# AIM OF THE EXERCISE:
Among the lines below, which ones contain the word "Comprehensive"? Copy every such line.

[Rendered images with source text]
......

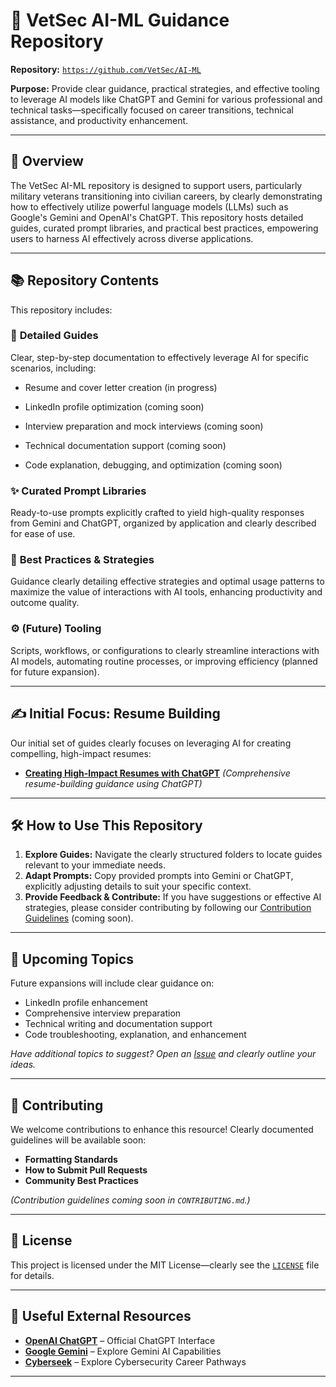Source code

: # 🤖 VetSec AI-ML Guidance Repository

**Repository:** [`https://github.com/VetSec/AI-ML`](https://github.com/VetSec/AI-ML)

**Purpose:** Provide clear guidance, practical strategies, and effective tooling to leverage AI models like ChatGPT and Gemini for various professional and technical tasks—specifically focused on career transitions, technical assistance, and productivity enhancement.

---

## 🎯 Overview

The VetSec AI-ML repository is designed to support users, particularly military veterans transitioning into civilian careers, by clearly demonstrating how to effectively utilize powerful language models (LLMs) such as Google's Gemini and OpenAI's ChatGPT. This repository hosts detailed guides, curated prompt libraries, and practical best practices, empowering users to harness AI effectively across diverse applications.

---

## 📚 Repository Contents

This repository includes:

### 📖 **Detailed Guides**
Clear, step-by-step documentation to effectively leverage AI for specific scenarios, including:
- Resume and cover letter creation (in progress)

- LinkedIn profile optimization (coming soon)
- Interview preparation and mock interviews (coming soon)
- Technical documentation support (coming soon)
- Code explanation, debugging, and optimization (coming soon)

### ✨ **Curated Prompt Libraries**
Ready-to-use prompts explicitly crafted to yield high-quality responses from Gemini and ChatGPT, organized by application and clearly described for ease of use.

### 🚀 **Best Practices & Strategies**
Guidance clearly detailing effective strategies and optimal usage patterns to maximize the value of interactions with AI tools, enhancing productivity and outcome quality.

### ⚙️ **(Future) Tooling**
Scripts, workflows, or configurations to clearly streamline interactions with AI models, automating routine processes, or improving efficiency (planned for future expansion).

---

## ✍️ Initial Focus: Resume Building

Our initial set of guides clearly focuses on leveraging AI for creating compelling, high-impact resumes:

- **[Creating High-Impact Resumes with ChatGPT](./resume/ChatGPT/README.md)** *(Comprehensive resume-building guidance using ChatGPT)*

---

## 🛠️ How to Use This Repository

1. **Explore Guides:** Navigate the clearly structured folders to locate guides relevant to your immediate needs.
2. **Adapt Prompts:** Copy provided prompts into Gemini or ChatGPT, explicitly adjusting details to suit your specific context.
3. **Provide Feedback & Contribute:** If you have suggestions or effective AI strategies, please consider contributing by following our [Contribution Guidelines](./CONTRIBUTING.md) (coming soon).

---

## 🌱 Upcoming Topics

Future expansions will include clear guidance on:
- LinkedIn profile enhancement
- Comprehensive interview preparation
- Technical writing and documentation support
- Code troubleshooting, explanation, and enhancement

*Have additional topics to suggest? Open an [Issue](https://github.com/VetSec/AI-ML/issues) and clearly outline your ideas.*

---

## 🌟 Contributing

We welcome contributions to enhance this resource! Clearly documented guidelines will be available soon:

- **Formatting Standards**
- **How to Submit Pull Requests**
- **Community Best Practices**

*(Contribution guidelines coming soon in `CONTRIBUTING.md`.)*

---

## 📄 License

This project is licensed under the MIT License—clearly see the [`LICENSE`](./LICENSE) file for details.

---

## 🔗 Useful External Resources
- **[OpenAI ChatGPT](https://chat.openai.com)** – Official ChatGPT Interface
- **[Google Gemini](https://deepmind.google/gemini)** – Explore Gemini AI Capabilities
- **[Cyberseek](https://www.cyberseek.org)** – Explore Cybersecurity Career Pathways

---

......

# WRITTEN ANSWER:
- **[Creating High-Impact Resumes with ChatGPT](./resume/ChatGPT/README.md)** *(Comprehensive resume-building guidance using ChatGPT)*
- Comprehensive interview preparation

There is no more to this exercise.